“What the—what the—?” And as the old man, purple with rage, let off a string of unstudied profanity, both girls put their fingers to their ears.
“Let’s know when you’ve blown off steam, dad,” said Clytie, “then we’ll listen to you again.”
At last old Calmour, seeing no fun in cursing without an audience, and being, moreover, quite blown, desisted, the resumed thread of his wrath taking the shape of rumbling growls. He would teach that blanked, stuck-up jackanapes—keeping wild beasts to attack his girls on a public road. He didn’t care this or that for any blanked Wagram, even if they owned half the county. He’d knock a thousand pounds damages out of them for that little job. He’d put it in his solicitors’ hands at once, he would, by so and so.
“You’ll do nothing of the sort, dad,” said Clytie. “We’ve got a much better plan than that.”
“Oh, you have, have you? And what is it?”
“Not going to tell you—not yet. Leave it to me, and—keep quiet.”

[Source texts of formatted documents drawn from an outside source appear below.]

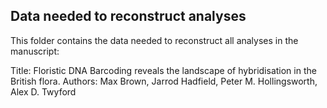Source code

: ## Data needed to reconstruct analyses

This folder contains the data needed to reconstruct all analyses in the manuscript:

Title: Floristic DNA Barcoding reveals the landscape of hybridisation in the British flora.
Authors: Max Brown, Jarrod Hadfield, Peter M. Hollingsworth, Alex D. Twyford 
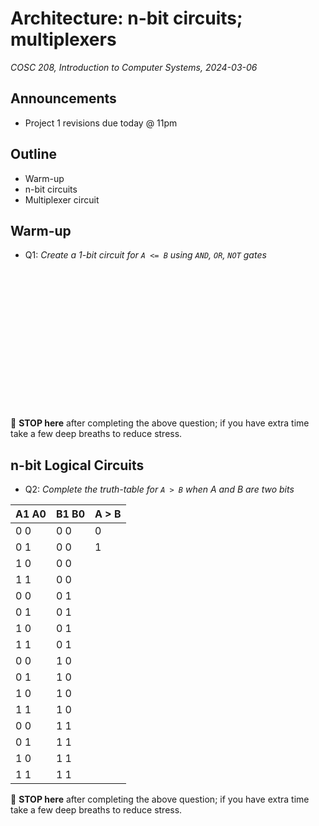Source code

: # Architecture: n-bit circuits; multiplexers
_COSC 208, Introduction to Computer Systems, 2024-03-06_

## Announcements
* Project 1 revisions due today @ 11pm

## Outline
* Warm-up
* n-bit circuits
* Multiplexer circuit

## Warm-up

* Q1: _Create a 1-bit circuit for `A <= B` using `AND`, `OR`, `NOT` gates_

<p style="height:16em;"></p>

🛑 **STOP here** after completing the above question; if you have extra time take a few deep breaths to reduce stress.

## n-bit Logical Circuits

* Q2: _Complete the truth-table for `A > B` when A and B are two bits_

| A1 A0 | B1 B0 | A > B |
| ----- | ----- | ----- |
| 0   0 | 0   0 |   0   |
| 0   1 | 0   0 |   1   |
| 1   0 | 0   0 |       |
| 1   1 | 0   0 |       |
| 0   0 | 0   1 |       |
| 0   1 | 0   1 |       |
| 1   0 | 0   1 |       |
| 1   1 | 0   1 |       |
| 0   0 | 1   0 |       |
| 0   1 | 1   0 |       |
| 1   0 | 1   0 |       |
| 1   1 | 1   0 |       |
| 0   0 | 1   1 |       |
| 0   1 | 1   1 |       |
| 1   0 | 1   1 |       |
| 1   1 | 1   1 |       |

🛑 **STOP here** after completing the above question; if you have extra time take a few deep breaths to reduce stress.
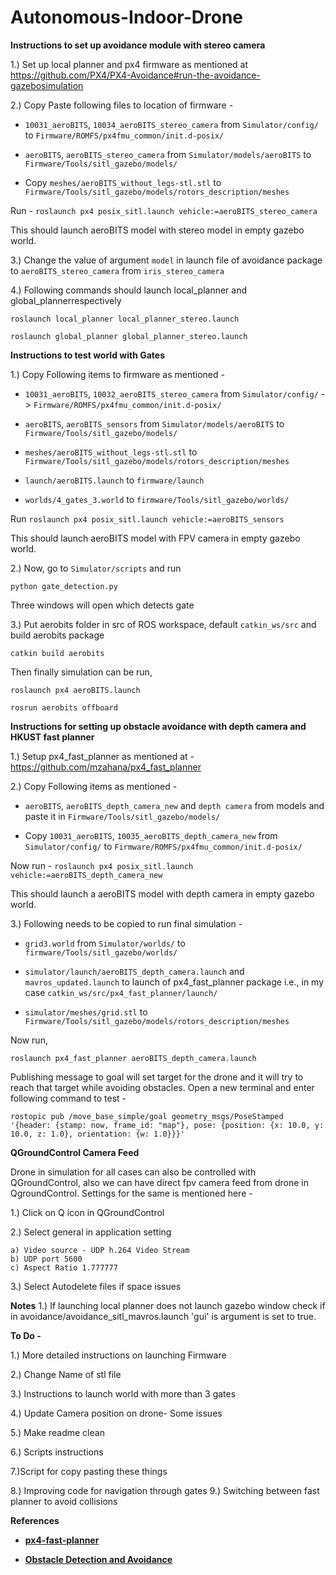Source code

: # Autonomous-Indoor-Drone

**Instructions to set up avoidance module with stereo camera**

1.) Set up local planner and px4 firmware as mentioned at https://github.com/PX4/PX4-Avoidance#run-the-avoidance-gazebosimulation 

2.) Copy Paste following files to location of firmware -

* `10031_aeroBITS`, `10034_aeroBITS_stereo_camera` from `Simulator/config/` to `Firmware/ROMFS/px4fmu_common/init.d-posix/`

* `aeroBITS`, `aeroBITS_stereo_camera` from `Simulator/models/aeroBITS` to `Firmware/Tools/sitl_gazebo/models/`

* Copy `meshes/aeroBITS_without_legs-stl.stl` to `Firmware/Tools/sitl_gazebo/models/rotors_description/meshes`

Run -  `roslaunch px4 posix_sitl.launch vehicle:=aeroBITS_stereo_camera`

This should launch aeroBITS model with stereo model in empty gazebo world.

3.) Change the value of argument `model` in launch file of avoidance package to `aeroBITS_stereo_camera` from `iris_stereo_camera`

4.) Following commands should launch local_planner and global_plannerrespectively

`roslaunch local_planner local_planner_stereo.launch`

`roslaunch global_planner global_planner_stereo.launch`

**Instructions to test world with Gates**

1.) Copy Following items to firmware as mentioned -
* `10031_aeroBITS`, `10032_aeroBITS_stereo_camera` from `Simulator/config/` -> `Firmware/ROMFS/px4fmu_common/init.d-posix/`

*  `aeroBITS`, `aeroBITS_sensors` from `Simulator/models/aeroBITS` to `Firmware/Tools/sitl_gazebo/models/`

* `meshes/aeroBITS_without_legs-stl.stl` to `Firmware/Tools/sitl_gazebo/models/rotors_description/meshes` 

* `launch/aeroBITS.launch` to `firmware/launch`

* `worlds/4_gates_3.world` to `firmware/Tools/sitl_gazebo/worlds/`

Run `roslaunch px4 posix_sitl.launch vehicle:=aeroBITS_sensors`

This should launch aeroBITS model with FPV camera in empty gazebo world.

2.) Now, go to `Simulator/scripts` and run 

`python gate_detection.py`

Three windows will open which detects gate

3.) Put aerobits folder in src of ROS workspace,
default `catkin_ws/src` and build aerobits package

`catkin build aerobits`

Then finally simulation can be run,

`roslaunch px4 aeroBITS.launch`

`rosrun aerobits offboard`

**Instructions for setting up obstacle avoidance with depth camera and HKUST fast planner**

1.) Setup px4_fast_planner as mentioned at - https://github.com/mzahana/px4_fast_planner

2.) Copy Following items as mentioned -

* `aeroBITS`, `aeroBITS_depth_camera_new` and `depth camera` from models and paste it in `Firmware/Tools/sitl_gazebo/models/`

* Copy `10031_aeroBITS`, `10035_aeroBITS_depth_camera_new` from `Simulator/config/` to `Firmware/ROMFS/px4fmu_common/init.d-posix/`

Now run -
`roslaunch px4 posix_sitl.launch vehicle:=aeroBITS_depth_camera_new`

This should launch a aeroBITS model with depth camera in empty gazebo world.

3.) Following needs to be copied to run final simulation -

* `grid3.world` from `Simulator/worlds/` to `firmware/Tools/sitl_gazebo/worlds/` 

* `simulator/launch/aeroBITS_depth_camera.launch` and `mavros_updated.launch` to launch of px4_fast_planner package i.e., in my case `catkin_ws/src/px4_fast_planner/launch/`

* `simulator/meshes/grid.stl` to `Firmware/Tools/sitl_gazebo/models/rotors_description/meshes` 

Now run,

`roslaunch px4_fast_planner aeroBITS_depth_camera.launch`

Publishing message to goal will set target for the drone and it will try to reach that target while avoiding obstacles. Open a new terminal and enter following command to test - 

`rostopic pub /move_base_simple/goal geometry_msgs/PoseStamped '{header: {stamp: now, frame_id: "map"}, pose: {position: {x: 10.0, y: 10.0, z: 1.0}, orientation: {w: 1.0}}}'`


<!-- 1.) Setup px4-Firmware

2.) Copy-Paste following files to your Firmware

a) 10017_aeroBITS, 31 Three files in this category
 Simulator/config/10017_aesroBITS -> Firmware/ROMFS/px4fmu_common/init.d-posix/

b) Simulator/launch/aeroBITS.launch -> Firmware/launch/

c) are all model there 
Simulator/models/aeroBITS and Simulaor/models/aeroBITS_sensors/aeroBITS_sensors -> Firmware/Tools/sitl_gazebo/models/

d) Simulator/worlds/flipkart.world and Simulator/worlds/flipkart_lite.world -> Firmware/Tools/sitl_gazebo/worlds/

e) Simulator/models/meshes/aeroBITS.stl -> Firmware/Tools/sitl_gazebo/models/rotors_description/meshes/ -->

<!-- **To quickly test model**

a) `roslaunch px4 posix_sitl.launch vehicle:=aeroBITS`

Team custom droneshould be visible in gazebo custom world. You may hover it around using QgroundControl

b) If `GAZEBO_MODEL_PATH` is correctly setup than you may launch it, and try drag and drop that model -->

<!-- **To launch model into Flipkart World**

a) `roslaunch px4 aeroBITS.launch` -->

**QGroundControl Camera Feed**

Drone in simulation for all cases can also be controlled with QGroundControl, also we can have direct fpv camera feed from drone in QgroundControl. Settings for the same is mentioned here - 

1.) Click on Q icon in QGroundControl

2.) Select general in application setting

    a) Video source - UDP h.264 Video Stream
    b) UDP port 5600
    c) Aspect Ratio 1.777777

3.) Select Autodelete files if space issues 

**Notes**
1.) If launching local planner does not launch gazebo window check if in avoidance/avoidance_sitl_mavros.launch 'gui' is argument is set to true.


**To Do -**

1.) More detailed instructions on launching Firmware

2.) Change Name of stl file

3.) Instructions to launch world with more than 3 gates

4.) Update Camera position on drone- Some issues

5.) Make readme clean

6.) Scripts instructions

7.)Script for copy pasting these things

8.) Improving code for navigation through gates
9.) Switching between fast planner to avoid collisions


<!-- Imp Notes -
gui == true , catkin one is with depth camera, rotors description -->

<!-- What all is there,
1.) Creation of own model and world
2.) Fast Planner setting
3.) Obstacle Avoidance complete, local planner global planner
4.) Gate detection and crossing setup
5.) Qgroundcontrol -->

**References**

* **[px4-fast-planner](https://github.com/mzahana/px4_fast_planner)**

* **[Obstacle Detection and Avoidance](https://github.com/PX4/PX4-Avoidance)**

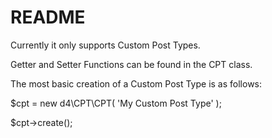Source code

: # README #

Currently it only supports Custom Post Types.


Getter and Setter Functions can be found in the CPT class.


The most basic creation of a Custom Post Type is as follows:


$cpt = new d4\CPT\CPT( 'My Custom Post Type' );


$cpt->create();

Again he grumbled and swore, but Clytie’s equanimity was proof against such little amenities. She was not going to let her father into their scheme only to have him giving it away in his cups, in this or that saloon bar about the place, not she. At last, drowsy with the combined warmth of the day, his own vehemence, and, incidentally, the liquor he had imbibed, he subsided on a sofa, and snored.
He did not look lovely as he lay there, open-mouthed and breathing stertorously, his grey hair all touzled about his red and bloated face. It was hard to realise that he could be the father of these two very attractive girls, yet in his younger days he had been a good-looking man enough. But the effects of poverty and domestic worry, and drink taken to drown the care inseparable therefrom, had made him—well, what he was.